A verbatim transcription of the listing below is required, without its pictures.

- SOURCE INFORMATION:
%%

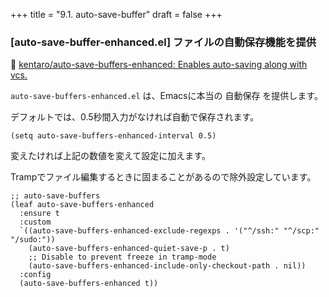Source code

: +++
title = "9.1. auto-save-buffer"
draft = false
+++
### [auto-save-buffer-enhanced.el] ファイルの自動保存機能を提供
🔗 [kentaro/auto-save-buffers-enhanced: Enables auto-saving along with vcs.](https://github.com/kentaro/auto-save-buffers-enhanced) 

`auto-save-buffers-enhanced.el` は、Emacsに本当の 自動保存 を提供します。

デフォルトでは、0.5秒間入力がなければ自動で保存されます。
```elisp
(setq auto-save-buffers-enhanced-interval 0.5)
```
変えたければ上記の数値を変えて設定に加えます。

Trampでファイル編集するときに固まることがあるので除外設定しています。

```elisp
;; auto-save-buffers
(leaf auto-save-buffers-enhanced
  :ensure t
  :custom
  `((auto-save-buffers-enhanced-exclude-regexps . '("^/ssh:" "^/scp:" "/sudo:"))
	(auto-save-buffers-enhanced-quiet-save-p . t)
	;; Disable to prevent freeze in tramp-mode
	(auto-save-buffers-enhanced-include-only-checkout-path . nil))
  :config
  (auto-save-buffers-enhanced t))
```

%%

- RESPONSE BOX:
Source code

: +++
title = "9.1. auto-save-buffer"
draft = false
+++
### [auto-save-buffer-enhanced.el] ファイルの自動保存機能を提供
🔗 [kentaro/auto-save-buffers-enhanced: Enables auto-saving along with vcs.](https://github.com/kentaro/auto-save-buffers-enhanced) 

`auto-save-buffers-enhanced.el` は、Emacsに本当の 自動保存 を提供します。

デフォルトでは、0.5秒間入力がなければ自動で保存されます。
```elisp
(setq auto-save-buffers-enhanced-interval 0.5)
```
変えたければ上記の数値を変えて設定に加えます。

Trampでファイル編集するときに固まることがあるので除外設定しています。

```elisp
;; auto-save-buffers
(leaf auto-save-buffers-enhanced
  :ensure t
  :custom
  `((auto-save-buffers-enhanced-exclude-regexps . '("^/ssh:" "^/scp:" "/sudo:"))
	(auto-save-buffers-enhanced-quiet-save-p . t)
	;; Disable to prevent freeze in tramp-mode
	(auto-save-buffers-enhanced-include-only-checkout-path . nil))
  :config
  (auto-save-buffers-enhanced t))
```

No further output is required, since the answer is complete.